-- Aim of the exercise --
Extract each line holding the word "release" from the entries.

-- Supplied data --
□ □ □
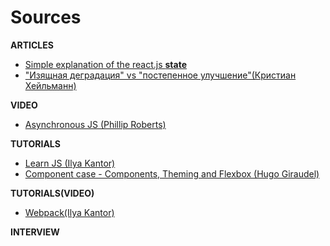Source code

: # Sources
**ARTICLES**
* [Simple explanation of the react.js **state**](https://daveceddia.com/visual-guide-to-state-in-react/)
* ["Изящная деградация" vs "постепенное улучшение"(Кристиан Хейльманн)](https://peredelka.wordpress.com/2011/07/30/graceful-degradation-vs-progressive-enhance/)

**VIDEO**
* [Asynchronous JS (Phillip Roberts)](https://www.youtube.com/watch?v=8aGhZQkoFbQ)

**TUTORIALS**
* [Learn JS (Ilya Kantor)](https://learn.javascript.ru/)
* [Component case - Components, Theming and Flexbox (Hugo Giraudel)](https://www.sitepoint.com/sitepoints-tiles-a-case-study/)

**TUTORIALS(VIDEO)**
* [Webpack(Ilya Kantor)](https://www.youtube.com/watch?v=kLMjOd-x0aQ&list=PLDyvV36pndZHfBThhg4Z0822EEG9VGenn)

**INTERVIEW**
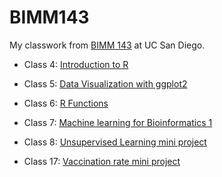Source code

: # BIMM143

My classwork from [BIMM 143](https://bioboot.github.io/bimm143_W23/) at UC San Diego. 

- Class 4: [Introduction to R](https://github.com/puddingpeach/bimm143/blob/main/lab4.pdf)

- Class 5: [Data Visualization with ggplot2](https://github.com/puddingpeach/bimm143/blob/main/class05.md)

- Class 6: [R Functions](https://github.com/puddingpeach/bimm143/blob/main/class06/class06.pdf)

- Class 7: [Machine learning for Bioinformatics 1](https://github.com/puddingpeach/bimm143/blob/main/class07/class07.pdf)

- Class 8: [Unsupervised Learning mini project](https://github.com/puddingpeach/bimm143/blob/main/class08_mini_project/class08.qmd)

- Class 17: [Vaccination rate mini project](https://github.com/puddingpeach/bimm143/blob/main/class17.md)


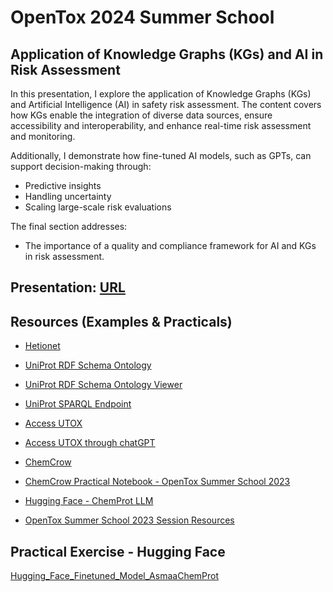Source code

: # OpenTox 2024 Summer School

## Application of Knowledge Graphs (KGs) and AI in Risk Assessment

In this presentation, I explore the application of Knowledge Graphs (KGs) and Artificial Intelligence (AI) in safety risk assessment. The content covers how KGs enable the integration of diverse data sources, ensure accessibility and interoperability, and enhance real-time risk assessment and monitoring.

Additionally, I demonstrate how fine-tuned AI models, such as GPTs, can support decision-making through:
- Predictive insights
- Handling uncertainty
- Scaling large-scale risk evaluations

The final section addresses:
- The importance of a quality and compliance framework for AI and KGs in risk assessment.

## Presentation: [URL](https://docs.google.com/presentation/d/1ud-SX-9zXWBgOs0goL3Oi9FB8la7hLYjkfSgBE4t1X8/)

## Resources (Examples & Practicals)

- [Hetionet](https://het.io)


- [UniProt RDF Schema Ontology](https://purl.uniprot.org/html/index-en.html#)
- [UniProt RDF Schema Ontology Viewer](https://purl.uniprot.org/html/webvowl/index.html#)
- [UniProt SPARQL Endpoint](https://sparql.uniprot.org/sparql)


- [Access UTOX](https://www.yeschat.ai/gpts-9t55QixGaCA-Universal-Toxicologist-UTOX-)
- [Access UTOX through chatGPT](https://chatgpt.com/g/g-B4bT16NoT-universal-toxicologist-utox/)


- [ChemCrow](https://www.insilicochemistry.io/tutorials/foundations/gpt-4-for-chemistry)
- [ChemCrow Practical Notebook - OpenTox Summer School 2023](https://colab.research.google.com/drive/1HcQ9iKm_71h04MiBG3gs_1br7nCHR7xd?usp=sharing)

- [Hugging Face - ChemProt LLM](https://huggingface.co/asmaa-ali/llama-2-7b-AsmaaChemProt)

- [OpenTox Summer School 2023 Session Resources](https://github.com/asmaa-a-abdelwahab/OpenTox_Summer_School/tree/main?tab=readme-ov-file)



## Practical Exercise - Hugging Face
[Hugging_Face_Finetuned_Model_AsmaaChemProt](https://colab.research.google.com/github/asmaa-a-abdelwahab/Application-of-Knowledge-Graphs-and-AI-in-Risk-Assessment/blob/main/Hugging_Face_Finetuned_Model_AsmaaChemProt.ipynb)




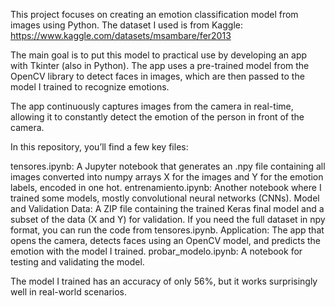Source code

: This project focuses on creating an emotion classification model from images using Python. The dataset I used is from Kaggle: https://www.kaggle.com/datasets/msambare/fer2013

The main goal is to put this model to practical use by developing an app with Tkinter (also in Python). The app uses a pre-trained model from the OpenCV library to detect faces in images, which are then passed to the model I trained to recognize emotions.

The app continuously captures images from the camera in real-time, allowing it to constantly detect the emotion of the person in front of the camera.

In this repository, you’ll find a few key files:

tensores.ipynb: A Jupyter notebook that generates an .npy file containing all images converted into numpy arrays X for the images and Y for the emotion labels, encoded in one hot.
entrenamiento.ipynb: Another notebook where I trained some models, mostly convolutional neural networks (CNNs).
Model and Validation Data: A ZIP file containing the trained Keras final model and a subset of the data (X and Y) for validation. If you need the full dataset in npy format, you can run the code from tensores.ipynb.
Application: The app that opens the camera, detects faces using an OpenCV model, and predicts the emotion with the model I trained.
probar_modelo.ipynb: A notebook for testing and validating the model.

The model I trained has an accuracy of only 56%, but it works surprisingly well in real-world scenarios.
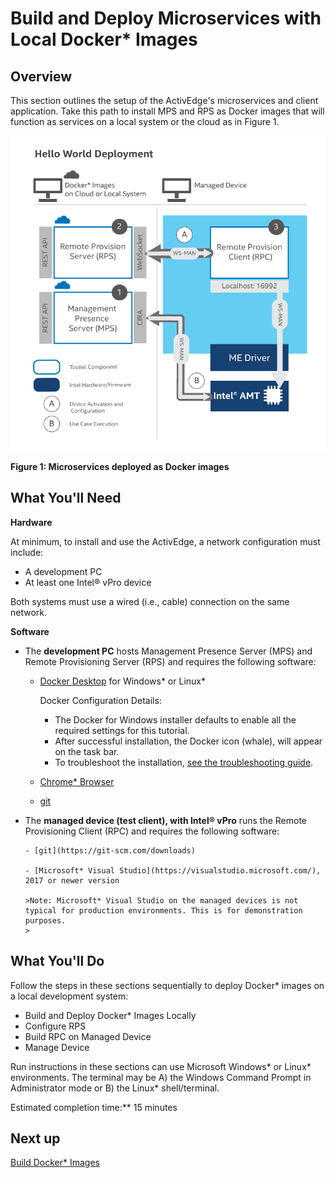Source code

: # Build and Deploy Microservices with Local Docker* Images

## Overview

This section outlines the setup of the ActivEdge's microservices and client application. Take this path to install MPS and RPS as Docker images that will function as services on a local system or the cloud as in Figure 1.

[![Docker Local Overview](../assets/images/HelloWorldDocker.png)](../assets/images/HelloWorldDocker.png)


**Figure 1: Microservices deployed as Docker images**


## What You'll Need

**Hardware**

At minimum, to install and use the ActivEdge, a network configuration must include:

-  A development PC 
-  At least one Intel® vPro device

Both systems must use a wired (i.e., cable) connection on the same network.

**Software**

- The **development PC** hosts Management Presence Server (MPS) and Remote Provisioning Server (RPS) and requires the following software:

    - [Docker Desktop](https://www.docker.com/products/docker-desktop) for Windows* or Linux*

        Docker Configuration Details:

        - The Docker for Windows installer defaults to enable all the required settings for this tutorial.
        - After successful installation, the Docker icon (whale), will appear on the task bar.
        - To troubleshoot the installation, [see the troubleshooting guide](https://docs.docker.com/docker-for-windows/troubleshoot/).

    - [Chrome* Browser](https://www.google.com/chrome)

    - [git](https://git-scm.com/downloads)

- The **managed device (test client), with Intel® vPro** runs the Remote Provisioning Client (RPC) and requires the following software:

      - [git](https://git-scm.com/downloads)

      - [Microsoft* Visual Studio](https://visualstudio.microsoft.com/), 2017 or newer version 
    
      >Note: Microsoft* Visual Studio on the managed devices is not typical for production environments. This is for demonstration purposes.
      >

## What You'll Do

Follow the steps in these sections sequentially to deploy Docker* images on a local development system: 

- Build and Deploy Docker* Images Locally
- Configure RPS
- Build RPC on Managed Device
- Manage Device

Run instructions in these sections can use Microsoft Windows* or Linux* environments. The terminal may be A) the Windows Command Prompt in Administrator mode or B) the Linux* shell/terminal. 

Estimated completion time:** 15 minutes

## Next up
[Build Docker* Images](dockerLocal.md)


<br><br>

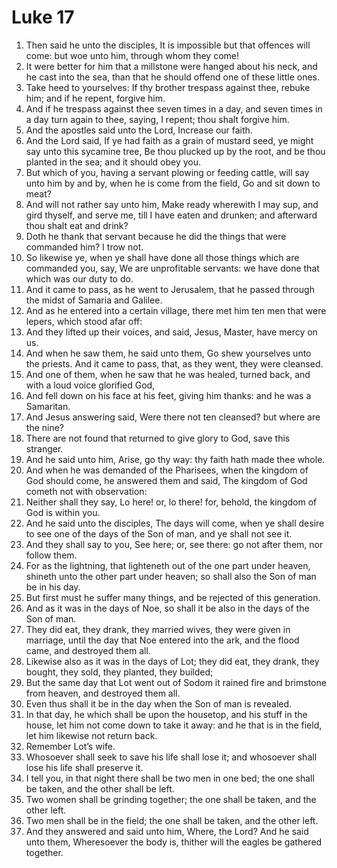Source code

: ﻿# Luke 17
1. Then said he unto the disciples, It is impossible but that offences will come: but woe unto him, through whom they come! 
2. It were better for him that a millstone were hanged about his neck, and he cast into the sea, than that he should offend one of these little ones. 
3.  Take heed to yourselves: If thy brother trespass against thee, rebuke him; and if he repent, forgive him. 
4. And if he trespass against thee seven times in a day, and seven times in a day turn again to thee, saying, I repent; thou shalt forgive him. 
5. And the apostles said unto the Lord, Increase our faith. 
6. And the Lord said, If ye had faith as a grain of mustard seed, ye might say unto this sycamine tree, Be thou plucked up by the root, and be thou planted in the sea; and it should obey you. 
7. But which of you, having a servant plowing or feeding cattle, will say unto him by and by, when he is come from the field, Go and sit down to meat? 
8. And will not rather say unto him, Make ready wherewith I may sup, and gird thyself, and serve me, till I have eaten and drunken; and afterward thou shalt eat and drink? 
9. Doth he thank that servant because he did the things that were commanded him? I trow not. 
10. So likewise ye, when ye shall have done all those things which are commanded you, say, We are unprofitable servants: we have done that which was our duty to do. 
11.  And it came to pass, as he went to Jerusalem, that he passed through the midst of Samaria and Galilee. 
12. And as he entered into a certain village, there met him ten men that were lepers, which stood afar off: 
13. And they lifted up their voices, and said, Jesus, Master, have mercy on us. 
14. And when he saw them, he said unto them, Go shew yourselves unto the priests. And it came to pass, that, as they went, they were cleansed. 
15. And one of them, when he saw that he was healed, turned back, and with a loud voice glorified God, 
16. And fell down on his face at his feet, giving him thanks: and he was a Samaritan. 
17. And Jesus answering said, Were there not ten cleansed? but where are the nine? 
18. There are not found that returned to give glory to God, save this stranger. 
19. And he said unto him, Arise, go thy way: thy faith hath made thee whole. 
20.  And when he was demanded of the Pharisees, when the kingdom of God should come, he answered them and said, The kingdom of God cometh not with observation: 
21. Neither shall they say, Lo here! or, lo there! for, behold, the kingdom of God is within you. 
22. And he said unto the disciples, The days will come, when ye shall desire to see one of the days of the Son of man, and ye shall not see it. 
23. And they shall say to you, See here; or, see there: go not after them, nor follow them. 
24. For as the lightning, that lighteneth out of the one part under heaven, shineth unto the other part under heaven; so shall also the Son of man be in his day. 
25. But first must he suffer many things, and be rejected of this generation. 
26. And as it was in the days of Noe, so shall it be also in the days of the Son of man. 
27. They did eat, they drank, they married wives, they were given in marriage, until the day that Noe entered into the ark, and the flood came, and destroyed them all. 
28. Likewise also as it was in the days of Lot; they did eat, they drank, they bought, they sold, they planted, they builded; 
29. But the same day that Lot went out of Sodom it rained fire and brimstone from heaven, and destroyed them all. 
30. Even thus shall it be in the day when the Son of man is revealed. 
31. In that day, he which shall be upon the housetop, and his stuff in the house, let him not come down to take it away: and he that is in the field, let him likewise not return back. 
32. Remember Lot’s wife. 
33. Whosoever shall seek to save his life shall lose it; and whosoever shall lose his life shall preserve it. 
34. I tell you, in that night there shall be two men in one bed; the one shall be taken, and the other shall be left. 
35. Two women shall be grinding together; the one shall be taken, and the other left. 
36. Two men shall be in the field; the one shall be taken, and the other left. 
37. And they answered and said unto him, Where, the Lord? And he said unto them, Wheresoever the body is, thither will the eagles be gathered together. 
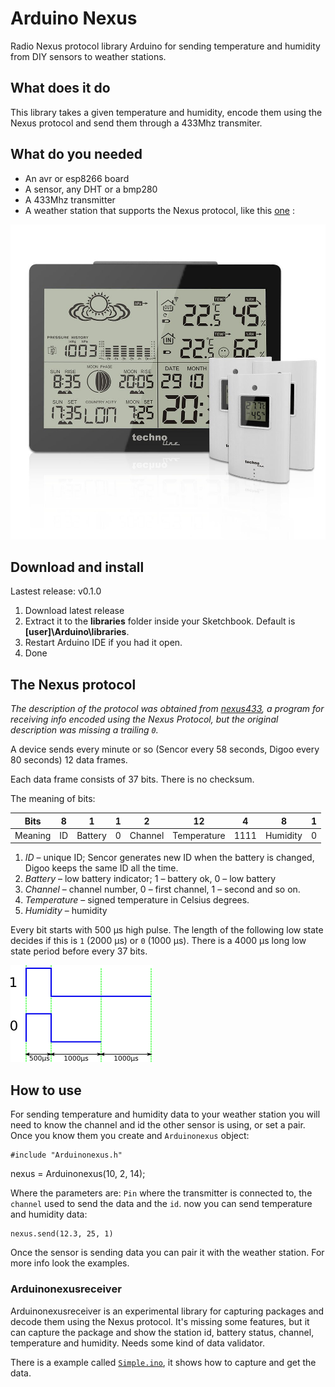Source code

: # Arduino Nexus

Radio Nexus protocol library Arduino for sending temperature and humidity from DIY sensors to weather stations.

## What does it do

This library takes a given temperature and humidity, encode them using the Nexus protocol and send them through a 433Mhz transmiter.


## What do you needed

- An avr or esp8266 board
- A sensor, any DHT or a bmp280
- A 433Mhz transmitter
- A weather station that supports the Nexus protocol, like this [one](https://www.amazon.es/GARNI-WS-6760-estaci%C3%B3n-metereol%C3%B3gica/dp/B00PLNQ8KW) :

![weather station](img/ws.jpg  "Weather Station")


## Download and install

Lastest release: v0.1.0

1. Download latest release
2. Extract it to the **libraries** folder inside your Sketchbook. Default is **[user]\Arduino\libraries**.
3. Restart Arduino IDE if you had it open.
4. Done


## The Nexus protocol

*The description of the protocol was obtained from [nexus433](https://github.com/aquaticus/nexus433), a program for receiving info encoded using the Nexus Protocol, but the original description was missing a trailing `0`.*

A device sends every minute or so (Sencor every 58 seconds, Digoo every 80 seconds) 12 data frames.

Each data frame consists of 37 bits. There is no checksum.

The meaning of bits:

| Bits    | 8  | 1       | 1 | 2       | 12          | 4    | 8        | 1 |
|---------|----|---------|---|---------|-------------|------|----------|---|
| Meaning | ID | Battery | 0 | Channel | Temperature | 1111 | Humidity | 0 |

1. *ID* &ndash; unique ID; Sencor generates new ID when the battery is changed, Digoo keeps the same ID all the time.
2. *Battery* &ndash; low battery indicator; 1 &ndash; battery ok, 0 &ndash; low battery
3. *Channel* &ndash; channel number, 0 &ndash; first channel, 1 &ndash; second and so on.
4. *Temperature* &ndash; signed temperature in Celsius degrees.
5. *Humidity* &ndash; humidity

Every bit starts with 500 µs high pulse. The length of the following low
state decides if this is `1` (2000 µs) or `0` (1000 µs).
There is a 4000 µs long low state period before every 37 bits.

![Nexus protocol timing](img/nexus_protocol.png)


## How to use

For sending temperature and humidity data to your weather station you will need to know the channel and id the other sensor is using, or set a pair. Once you know them you create and `Arduinonexus` object:

	#include "Arduinonexus.h"

  nexus = Arduinonexus(10, 2, 14);
	
Where the parameters are: `Pin` where the transmitter is connected to, the `channel` used to send the data and the `id`. now you can send temperature and humidity data:

	nexus.send(12.3, 25, 1)
	
Once the sensor is sending data you can pair it with the weather station. For more info look the examples.


### Arduinonexusreceiver

Arduinonexusreceiver is an experimental library for capturing packages and decode them using the Nexus protocol. It's missing some features, but it can capture the package and show the station id, battery status, channel, temperature and humidity. Needs some kind of data validator. 

There is a example called [`Simple.ino`](https://github.com/jorgegarciadev/Arduinonexus/blob/master/Examples/Recieve/Simple/Simple.ino), it shows how to capture and get the data.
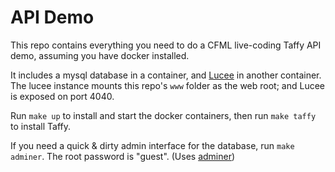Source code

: # API Demo

This repo contains everything you need to do a CFML live-coding Taffy API demo, assuming you have docker installed.

It includes a mysql database in a container, and [Lucee](https://www.lucee.org) in another container. The lucee instance mounts this repo's `www` folder as the web root; and Lucee is exposed on port 4040.

Run `make up` to install and start the docker containers, then run `make taffy` to install Taffy.

If you need a quick & dirty admin interface for the database, run `make adminer`. The root password is "guest". (Uses [adminer](https://github.com/TimWolla/docker-adminer))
□ □ □
-- Solved problem --
Lastest release: v0.1.0
1. Download latest release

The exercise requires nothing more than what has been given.